A Cataloging of Brian's Story in Mozambique
 
 

     Chimoio,   Manica Province!!   :)


After weeks and weeks of TENSE anticipation, at last I received the decision on my permanent site location, the place where I will be spending the next 2 years: the city of Chimoio, located in the beautiful, mountainous province of Manica! That's me on Peace Corps Volunteer swear-in day in Maputo, pointing to the exact spot I'll be calling home for a long time to come. But I'm getting ahead of myself...

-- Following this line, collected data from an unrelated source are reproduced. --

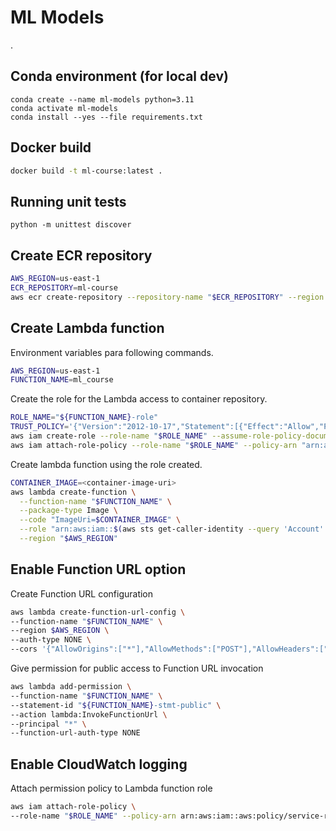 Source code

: # ML Models
.

## Conda environment (for local dev)
```
conda create --name ml-models python=3.11
conda activate ml-models
conda install --yes --file requirements.txt
```

## Docker build

```bash
docker build -t ml-course:latest .
```


## Running unit tests

```
python -m unittest discover
```

## Create ECR repository

```bash
AWS_REGION=us-east-1
ECR_REPOSITORY=ml-course
aws ecr create-repository --repository-name "$ECR_REPOSITORY" --region "$AWS_REGION"
```

## Create Lambda function

Environment variables para following commands.

```bash
AWS_REGION=us-east-1
FUNCTION_NAME=ml_course
```

Create the role for the Lambda access to container repository.

```bash
ROLE_NAME="${FUNCTION_NAME}-role"
TRUST_POLICY='{"Version":"2012-10-17","Statement":[{"Effect":"Allow","Principal":{"Service":"lambda.amazonaws.com"},"Action":"sts:AssumeRole"}]}'
aws iam create-role --role-name "$ROLE_NAME" --assume-role-policy-document "$TRUST_POLICY" --region "$AWS_REGION"
aws iam attach-role-policy --role-name "$ROLE_NAME" --policy-arn "arn:aws:iam::aws:policy/AWSLambda_FullAccess" --region "$AWS_REGION"
```

Create lambda function using the role created.

```bash
CONTAINER_IMAGE=<container-image-uri>
aws lambda create-function \
  --function-name "$FUNCTION_NAME" \
  --package-type Image \
  --code "ImageUri=$CONTAINER_IMAGE" \
  --role "arn:aws:iam::$(aws sts get-caller-identity --query 'Account' --output text):role/$ROLE_NAME" \
  --region "$AWS_REGION"
```

## Enable Function URL option

Create Function URL configuration

```bash
aws lambda create-function-url-config \
--function-name "$FUNCTION_NAME" \
--region $AWS_REGION \
--auth-type NONE \
--cors '{"AllowOrigins":["*"],"AllowMethods":["POST"],"AllowHeaders":["Content-Length","Accept","Date","Content-Type"],"ExposeHeaders":["Content-Length","Content-Type","Date","Referer","X-Amz-Apigw-Id","X-Amzn-Requestid","X-Amzn-Trace-Id"]}'

```

Give permission for public access to Function URL invocation

```bash
aws lambda add-permission \
--function-name "$FUNCTION_NAME" \
--statement-id "${FUNCTION_NAME}-stmt-public" \
--action lambda:InvokeFunctionUrl \
--principal "*" \
--function-url-auth-type NONE
```

## Enable CloudWatch logging

Attach permission policy to Lambda function role

```bash
aws iam attach-role-policy \
--role-name "$ROLE_NAME" --policy-arn arn:aws:iam::aws:policy/service-role/AWSLambdaBasicExecutionRole
```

It all started at the beginning of November when we PCTs were given a much-needed break from training in Namaacha, and for a period of 5 days, we were scattered to the far corners of Mozambique to visit currently-serving PC Volunteers. Shadow Site Visits. The idea was to get the chance to see and experience the way Volunteers really live at their sites, to pick their brains, and to hopefully return to Namaacha with a better sense of what characteristics we would prefer in our own future permanent sites. With fellow Moz-21er Joe at my side (a fantastic human being), I visited Yuri (another fantastic human being) at his site of Chidenguele in the province of Gaza. Electricity but no running water. Bucket baths and pit latrine. Tight-knit community of friendly teachers. Awesome Mozambican roommate. Stunning beaches. An insanely beautiful night sky. There's a lot to love about Yuri's site, and I began to get very excited for my own permanent site.

Chidenguele, Gaza:
We also teamed up with fellow Moz-21ers Sarah and Aleesa to visit their currently-serving PC Volunteer, Taylor. A combined shadow site visit, basically. Unlike Yuri, who teaches at Chidenguele's high school, Taylor is a health volunteer. She lives in Quissico, Inhambane province, and although I don't have pictures of the area surrounding her house in her site, it's just ridiculously beautiful.

Quissico, Inhambane:

After these shadow site visits, the next thing was to return to training in Namaacha and get ready for my permanent site placement interview. What had I learned about what I wanted in a site? I didn't know. I could see myself being happy at a site like Yuri's or Taylor's, but I could see myself being happy at just about any site. The beaches near Chidenguele and Quissico were nice, but mountains are nice too. I could enjoy being within a few hours of a city with a supermarket that sells cheese imported from South Africa (like the city of Xai-Xai for Yuri and Taylor), but I could also enjoy learning to live deprived of such things for two years. I was getting pretty excited about living on my own without running water and with insects and lizards always in the house (in my time at Yuri's and Taylor's sites I saw that these things are really no big deal), but I figured that that reality was pretty much a given wherever I got placed. And how much would my stated preferences even matter? You hear plenty of stories of PC-Moz Volunteers getting none of the things they requested in their permanent sites anyway.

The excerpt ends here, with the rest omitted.